§ **Exercise**
Lines below starting with the line with "## Analysis (with Relationship Data)" and going on through the line with "## Evidence and Confidence" must be output exactly; the rest of the records must be left out.

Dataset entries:
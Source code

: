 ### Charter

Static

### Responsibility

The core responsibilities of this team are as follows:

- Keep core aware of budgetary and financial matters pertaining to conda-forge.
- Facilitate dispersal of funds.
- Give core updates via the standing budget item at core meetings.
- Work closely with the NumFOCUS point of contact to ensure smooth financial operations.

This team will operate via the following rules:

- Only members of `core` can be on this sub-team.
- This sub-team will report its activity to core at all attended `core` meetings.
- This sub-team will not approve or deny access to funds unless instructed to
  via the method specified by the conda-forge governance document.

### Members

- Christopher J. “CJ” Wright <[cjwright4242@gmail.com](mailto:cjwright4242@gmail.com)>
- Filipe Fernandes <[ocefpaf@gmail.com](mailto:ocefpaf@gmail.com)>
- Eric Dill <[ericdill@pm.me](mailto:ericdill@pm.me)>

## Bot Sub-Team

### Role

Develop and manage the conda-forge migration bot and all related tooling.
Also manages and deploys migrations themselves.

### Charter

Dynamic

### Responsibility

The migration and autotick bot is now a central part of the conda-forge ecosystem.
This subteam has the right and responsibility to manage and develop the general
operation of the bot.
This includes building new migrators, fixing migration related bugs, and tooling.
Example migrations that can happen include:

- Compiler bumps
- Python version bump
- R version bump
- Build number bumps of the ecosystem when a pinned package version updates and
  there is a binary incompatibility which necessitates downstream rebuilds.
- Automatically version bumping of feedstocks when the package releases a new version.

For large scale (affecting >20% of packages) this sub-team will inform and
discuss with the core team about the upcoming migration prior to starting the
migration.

...

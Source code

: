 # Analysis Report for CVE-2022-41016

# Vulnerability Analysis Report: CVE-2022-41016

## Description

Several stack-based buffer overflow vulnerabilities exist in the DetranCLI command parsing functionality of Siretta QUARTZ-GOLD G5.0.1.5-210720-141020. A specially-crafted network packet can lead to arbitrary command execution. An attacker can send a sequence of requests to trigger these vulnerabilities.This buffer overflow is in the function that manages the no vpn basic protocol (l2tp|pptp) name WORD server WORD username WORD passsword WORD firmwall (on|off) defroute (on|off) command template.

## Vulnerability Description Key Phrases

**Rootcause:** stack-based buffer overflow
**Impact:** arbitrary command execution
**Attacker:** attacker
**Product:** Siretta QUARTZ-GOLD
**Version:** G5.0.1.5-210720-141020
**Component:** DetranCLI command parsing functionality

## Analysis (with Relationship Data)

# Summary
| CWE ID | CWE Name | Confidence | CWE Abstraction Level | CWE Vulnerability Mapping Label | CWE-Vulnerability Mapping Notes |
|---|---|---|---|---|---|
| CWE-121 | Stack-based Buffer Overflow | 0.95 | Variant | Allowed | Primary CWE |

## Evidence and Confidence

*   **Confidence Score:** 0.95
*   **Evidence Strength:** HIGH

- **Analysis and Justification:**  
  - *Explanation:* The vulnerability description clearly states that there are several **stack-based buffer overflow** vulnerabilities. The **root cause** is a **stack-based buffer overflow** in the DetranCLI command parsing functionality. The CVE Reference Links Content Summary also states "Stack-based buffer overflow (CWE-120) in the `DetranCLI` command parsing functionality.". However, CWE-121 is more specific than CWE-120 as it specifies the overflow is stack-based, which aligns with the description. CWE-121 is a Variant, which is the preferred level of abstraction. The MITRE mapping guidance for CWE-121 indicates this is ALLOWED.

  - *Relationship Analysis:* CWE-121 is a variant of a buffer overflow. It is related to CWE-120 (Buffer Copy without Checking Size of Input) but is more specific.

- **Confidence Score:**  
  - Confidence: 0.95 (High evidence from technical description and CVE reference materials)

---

==

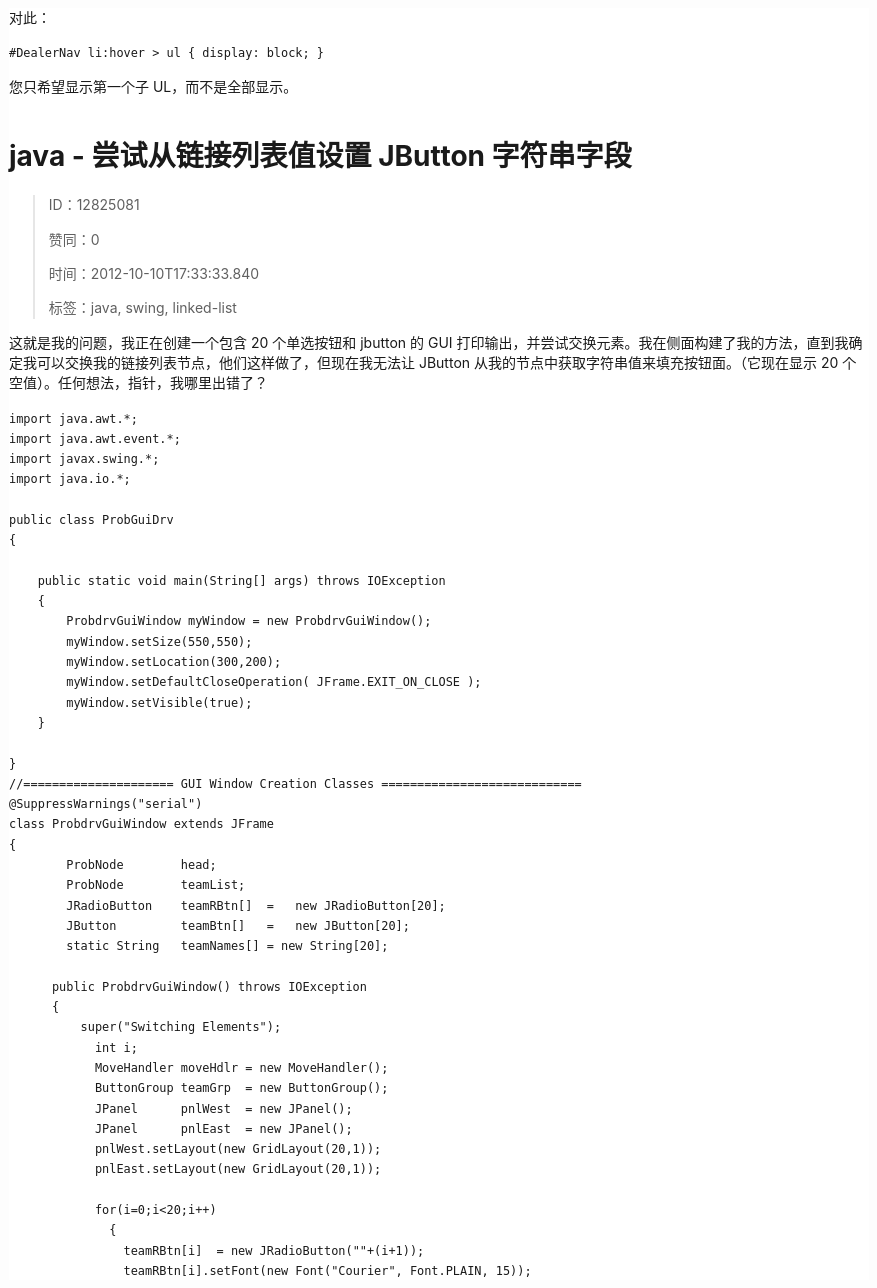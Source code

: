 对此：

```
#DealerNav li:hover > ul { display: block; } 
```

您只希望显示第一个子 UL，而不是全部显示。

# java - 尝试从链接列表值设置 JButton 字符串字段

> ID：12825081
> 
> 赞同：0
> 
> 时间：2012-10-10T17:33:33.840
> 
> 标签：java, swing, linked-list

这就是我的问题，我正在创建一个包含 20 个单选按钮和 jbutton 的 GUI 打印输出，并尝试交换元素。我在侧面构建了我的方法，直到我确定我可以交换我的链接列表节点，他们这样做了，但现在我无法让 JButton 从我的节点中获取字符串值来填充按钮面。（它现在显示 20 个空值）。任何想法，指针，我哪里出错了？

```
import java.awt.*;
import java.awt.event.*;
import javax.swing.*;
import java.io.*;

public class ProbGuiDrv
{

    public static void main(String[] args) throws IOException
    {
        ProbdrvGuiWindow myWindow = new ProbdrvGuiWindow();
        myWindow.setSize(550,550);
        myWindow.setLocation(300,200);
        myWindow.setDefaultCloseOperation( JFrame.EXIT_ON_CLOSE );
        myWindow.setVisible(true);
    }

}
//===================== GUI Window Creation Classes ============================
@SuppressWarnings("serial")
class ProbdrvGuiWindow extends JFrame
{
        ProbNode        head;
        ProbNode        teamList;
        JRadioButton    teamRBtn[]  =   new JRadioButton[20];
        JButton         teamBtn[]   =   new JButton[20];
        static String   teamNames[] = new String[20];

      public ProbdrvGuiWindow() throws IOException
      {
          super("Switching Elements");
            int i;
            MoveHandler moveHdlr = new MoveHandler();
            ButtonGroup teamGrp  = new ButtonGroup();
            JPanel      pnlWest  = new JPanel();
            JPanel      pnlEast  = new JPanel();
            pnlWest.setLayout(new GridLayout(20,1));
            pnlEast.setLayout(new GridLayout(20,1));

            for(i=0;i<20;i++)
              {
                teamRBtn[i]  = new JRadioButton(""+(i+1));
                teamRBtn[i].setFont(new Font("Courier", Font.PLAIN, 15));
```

§ **Result of this exercise**
## Analysis (with Relationship Data)

# Summary
| CWE ID | CWE Name | Confidence | CWE Abstraction Level | CWE Vulnerability Mapping Label | CWE-Vulnerability Mapping Notes |
|---|---|---|---|---|---|
| CWE-121 | Stack-based Buffer Overflow | 0.95 | Variant | Allowed | Primary CWE |

## Evidence and Confidence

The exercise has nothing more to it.